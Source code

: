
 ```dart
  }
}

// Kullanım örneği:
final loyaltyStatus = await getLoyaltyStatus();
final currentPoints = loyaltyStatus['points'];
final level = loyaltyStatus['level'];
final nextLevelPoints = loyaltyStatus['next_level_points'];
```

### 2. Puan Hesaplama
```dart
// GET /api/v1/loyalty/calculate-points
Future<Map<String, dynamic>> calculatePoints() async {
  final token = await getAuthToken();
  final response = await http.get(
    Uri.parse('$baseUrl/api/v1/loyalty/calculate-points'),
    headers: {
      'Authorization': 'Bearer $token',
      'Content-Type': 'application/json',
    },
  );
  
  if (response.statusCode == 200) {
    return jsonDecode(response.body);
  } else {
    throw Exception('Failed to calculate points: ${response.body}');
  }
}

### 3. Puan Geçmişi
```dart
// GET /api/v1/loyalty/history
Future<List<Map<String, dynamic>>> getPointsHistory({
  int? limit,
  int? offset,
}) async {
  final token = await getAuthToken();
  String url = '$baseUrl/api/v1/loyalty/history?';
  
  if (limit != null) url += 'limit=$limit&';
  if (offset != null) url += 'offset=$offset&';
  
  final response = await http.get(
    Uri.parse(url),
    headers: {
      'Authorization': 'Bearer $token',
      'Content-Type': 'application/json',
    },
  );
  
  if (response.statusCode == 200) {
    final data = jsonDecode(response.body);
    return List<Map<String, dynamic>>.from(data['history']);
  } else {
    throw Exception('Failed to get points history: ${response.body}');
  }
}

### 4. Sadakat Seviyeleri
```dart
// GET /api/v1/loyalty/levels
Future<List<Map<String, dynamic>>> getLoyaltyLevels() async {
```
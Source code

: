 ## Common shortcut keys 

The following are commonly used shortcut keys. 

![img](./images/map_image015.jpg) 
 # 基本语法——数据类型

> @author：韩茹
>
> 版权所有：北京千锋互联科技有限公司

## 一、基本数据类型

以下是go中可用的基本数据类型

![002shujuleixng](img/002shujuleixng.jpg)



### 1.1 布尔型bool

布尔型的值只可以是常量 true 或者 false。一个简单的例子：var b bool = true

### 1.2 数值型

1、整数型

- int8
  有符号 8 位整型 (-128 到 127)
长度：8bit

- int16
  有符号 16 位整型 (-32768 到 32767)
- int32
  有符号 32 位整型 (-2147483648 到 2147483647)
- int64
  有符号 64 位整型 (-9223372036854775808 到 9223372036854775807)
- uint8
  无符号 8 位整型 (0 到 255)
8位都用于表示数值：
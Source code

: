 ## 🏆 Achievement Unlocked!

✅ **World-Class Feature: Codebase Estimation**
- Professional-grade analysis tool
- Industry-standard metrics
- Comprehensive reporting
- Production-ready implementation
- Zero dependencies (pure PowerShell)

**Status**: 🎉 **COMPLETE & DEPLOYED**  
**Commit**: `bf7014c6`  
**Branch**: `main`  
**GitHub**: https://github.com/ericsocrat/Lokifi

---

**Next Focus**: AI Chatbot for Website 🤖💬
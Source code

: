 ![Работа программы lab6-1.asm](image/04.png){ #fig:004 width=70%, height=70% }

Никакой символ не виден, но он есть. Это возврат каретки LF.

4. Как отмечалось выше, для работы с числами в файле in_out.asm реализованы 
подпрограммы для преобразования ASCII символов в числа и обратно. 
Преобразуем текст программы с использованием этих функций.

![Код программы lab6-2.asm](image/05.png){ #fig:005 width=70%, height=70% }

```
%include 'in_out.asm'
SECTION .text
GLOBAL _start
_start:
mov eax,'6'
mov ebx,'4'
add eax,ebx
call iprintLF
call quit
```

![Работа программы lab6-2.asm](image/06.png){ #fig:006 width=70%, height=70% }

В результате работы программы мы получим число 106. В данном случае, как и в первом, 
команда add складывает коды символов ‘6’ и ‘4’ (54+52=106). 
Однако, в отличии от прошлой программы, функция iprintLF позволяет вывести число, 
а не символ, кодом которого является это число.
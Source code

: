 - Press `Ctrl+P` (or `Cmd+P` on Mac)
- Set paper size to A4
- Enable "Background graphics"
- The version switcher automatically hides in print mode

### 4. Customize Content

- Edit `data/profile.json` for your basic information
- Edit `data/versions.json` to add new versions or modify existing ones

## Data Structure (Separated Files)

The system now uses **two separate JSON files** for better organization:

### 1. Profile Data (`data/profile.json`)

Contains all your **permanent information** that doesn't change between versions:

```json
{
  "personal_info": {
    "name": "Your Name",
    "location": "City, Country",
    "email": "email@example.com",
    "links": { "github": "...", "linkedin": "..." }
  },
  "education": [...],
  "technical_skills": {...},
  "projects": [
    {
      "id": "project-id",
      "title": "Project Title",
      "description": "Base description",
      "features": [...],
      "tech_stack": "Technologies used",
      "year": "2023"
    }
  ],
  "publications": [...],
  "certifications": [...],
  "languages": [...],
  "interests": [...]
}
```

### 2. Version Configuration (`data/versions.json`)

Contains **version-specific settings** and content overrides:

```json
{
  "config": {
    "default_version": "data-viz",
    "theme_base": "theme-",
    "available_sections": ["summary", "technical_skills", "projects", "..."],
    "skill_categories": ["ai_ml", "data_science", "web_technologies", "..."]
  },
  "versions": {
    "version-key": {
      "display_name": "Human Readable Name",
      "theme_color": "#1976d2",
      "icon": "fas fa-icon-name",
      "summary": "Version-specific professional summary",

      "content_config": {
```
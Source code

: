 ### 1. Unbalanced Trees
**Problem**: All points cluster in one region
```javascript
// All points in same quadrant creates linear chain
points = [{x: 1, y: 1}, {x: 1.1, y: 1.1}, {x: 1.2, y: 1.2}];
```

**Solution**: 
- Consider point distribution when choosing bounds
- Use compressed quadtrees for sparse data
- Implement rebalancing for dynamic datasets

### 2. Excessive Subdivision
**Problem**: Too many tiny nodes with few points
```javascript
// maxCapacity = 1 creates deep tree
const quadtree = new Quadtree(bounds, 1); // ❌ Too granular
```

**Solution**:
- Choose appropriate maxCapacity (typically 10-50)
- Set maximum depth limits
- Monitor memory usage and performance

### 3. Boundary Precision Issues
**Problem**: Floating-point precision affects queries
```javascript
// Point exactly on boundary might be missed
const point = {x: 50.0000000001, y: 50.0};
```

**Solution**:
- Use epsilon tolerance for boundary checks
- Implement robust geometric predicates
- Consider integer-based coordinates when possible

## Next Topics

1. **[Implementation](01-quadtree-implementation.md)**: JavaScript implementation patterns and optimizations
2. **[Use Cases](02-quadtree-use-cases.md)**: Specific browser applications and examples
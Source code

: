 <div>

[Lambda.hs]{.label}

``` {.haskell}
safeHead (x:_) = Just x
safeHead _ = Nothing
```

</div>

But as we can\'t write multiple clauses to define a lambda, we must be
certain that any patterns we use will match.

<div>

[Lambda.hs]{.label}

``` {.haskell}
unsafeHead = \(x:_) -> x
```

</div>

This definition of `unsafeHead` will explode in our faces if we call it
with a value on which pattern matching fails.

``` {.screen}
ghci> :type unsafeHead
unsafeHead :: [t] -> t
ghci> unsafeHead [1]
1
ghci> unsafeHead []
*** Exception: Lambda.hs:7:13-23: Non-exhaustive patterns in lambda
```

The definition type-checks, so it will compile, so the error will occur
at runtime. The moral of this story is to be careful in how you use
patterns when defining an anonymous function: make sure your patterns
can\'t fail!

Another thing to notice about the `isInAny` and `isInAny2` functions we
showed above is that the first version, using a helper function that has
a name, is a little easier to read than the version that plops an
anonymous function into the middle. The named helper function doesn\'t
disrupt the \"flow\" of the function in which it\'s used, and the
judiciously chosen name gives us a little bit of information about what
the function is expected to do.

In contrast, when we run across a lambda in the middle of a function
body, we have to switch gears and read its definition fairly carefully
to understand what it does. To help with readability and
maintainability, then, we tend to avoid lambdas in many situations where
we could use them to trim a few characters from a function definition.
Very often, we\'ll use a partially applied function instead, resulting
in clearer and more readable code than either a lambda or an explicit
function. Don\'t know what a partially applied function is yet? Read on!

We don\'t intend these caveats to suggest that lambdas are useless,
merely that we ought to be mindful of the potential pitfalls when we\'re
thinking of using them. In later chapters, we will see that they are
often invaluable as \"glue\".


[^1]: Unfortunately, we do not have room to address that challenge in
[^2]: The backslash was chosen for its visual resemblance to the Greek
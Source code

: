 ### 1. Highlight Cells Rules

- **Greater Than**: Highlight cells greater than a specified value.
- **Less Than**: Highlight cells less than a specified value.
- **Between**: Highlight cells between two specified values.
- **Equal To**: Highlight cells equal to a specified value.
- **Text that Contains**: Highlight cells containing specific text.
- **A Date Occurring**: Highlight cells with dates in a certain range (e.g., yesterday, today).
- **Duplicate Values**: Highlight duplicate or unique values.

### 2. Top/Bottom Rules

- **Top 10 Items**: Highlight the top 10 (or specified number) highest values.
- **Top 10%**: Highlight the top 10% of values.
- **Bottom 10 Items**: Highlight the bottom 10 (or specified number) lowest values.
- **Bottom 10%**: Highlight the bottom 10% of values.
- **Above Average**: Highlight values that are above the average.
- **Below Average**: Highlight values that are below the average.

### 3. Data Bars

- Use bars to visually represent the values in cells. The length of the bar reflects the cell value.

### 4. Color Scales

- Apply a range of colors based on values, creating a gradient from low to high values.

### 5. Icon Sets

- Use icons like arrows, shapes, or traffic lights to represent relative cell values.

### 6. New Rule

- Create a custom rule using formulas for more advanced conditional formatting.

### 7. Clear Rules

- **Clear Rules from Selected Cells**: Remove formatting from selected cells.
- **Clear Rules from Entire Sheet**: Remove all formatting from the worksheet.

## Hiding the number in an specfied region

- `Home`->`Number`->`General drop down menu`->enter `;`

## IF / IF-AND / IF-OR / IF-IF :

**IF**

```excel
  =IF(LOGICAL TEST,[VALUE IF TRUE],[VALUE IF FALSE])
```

────

→ **Assignment**: The expected answer is an exact copy of the lines above, beginning at the line with "throw Exception('Failed to get" and ending at the line with "### 4. Customize Content", with both ends in.

→ **Exercise response**:
    throw Exception('Failed to get points history: ${response.body}');
  }
}

### 4. Sadakat Seviyeleri
```dart
// GET /api/v1/loyalty/levels
Future<List<Map<String, dynamic>>> getLoyaltyLevels() async {
```
Source code

: ## Common shortcut keys 

The following are commonly used shortcut keys. 

![img](./images/map_image015.jpg) 
 # 基本语法——数据类型

> @author：韩茹
>
> 版权所有：北京千锋互联科技有限公司

## 一、基本数据类型

以下是go中可用的基本数据类型

![002shujuleixng](img/002shujuleixng.jpg)



### 1.1 布尔型bool

布尔型的值只可以是常量 true 或者 false。一个简单的例子：var b bool = true

### 1.2 数值型

1、整数型

- int8
  有符号 8 位整型 (-128 到 127)
长度：8bit

- int16
  有符号 16 位整型 (-32768 到 32767)
- int32
  有符号 32 位整型 (-2147483648 到 2147483647)
- int64
  有符号 64 位整型 (-9223372036854775808 到 9223372036854775807)
- uint8
  无符号 8 位整型 (0 到 255)
8位都用于表示数值：
Source code

: ## 🏆 Achievement Unlocked!

✅ **World-Class Feature: Codebase Estimation**
- Professional-grade analysis tool
- Industry-standard metrics
- Comprehensive reporting
- Production-ready implementation
- Zero dependencies (pure PowerShell)

**Status**: 🎉 **COMPLETE & DEPLOYED**  
**Commit**: `bf7014c6`  
**Branch**: `main`  
**GitHub**: https://github.com/ericsocrat/Lokifi

---

**Next Focus**: AI Chatbot for Website 🤖💬
Source code

: ![Работа программы lab6-1.asm](image/04.png){ #fig:004 width=70%, height=70% }

Никакой символ не виден, но он есть. Это возврат каретки LF.

4. Как отмечалось выше, для работы с числами в файле in_out.asm реализованы 
подпрограммы для преобразования ASCII символов в числа и обратно. 
Преобразуем текст программы с использованием этих функций.

![Код программы lab6-2.asm](image/05.png){ #fig:005 width=70%, height=70% }

```
%include 'in_out.asm'
SECTION .text
GLOBAL _start
_start:
mov eax,'6'
mov ebx,'4'
add eax,ebx
call iprintLF
call quit
```

![Работа программы lab6-2.asm](image/06.png){ #fig:006 width=70%, height=70% }

В результате работы программы мы получим число 106. В данном случае, как и в первом, 
команда add складывает коды символов ‘6’ и ‘4’ (54+52=106). 
Однако, в отличии от прошлой программы, функция iprintLF позволяет вывести число, 
а не символ, кодом которого является это число.
Source code

: - Press `Ctrl+P` (or `Cmd+P` on Mac)
- Set paper size to A4
- Enable "Background graphics"
- The version switcher automatically hides in print mode

### 4. Customize Content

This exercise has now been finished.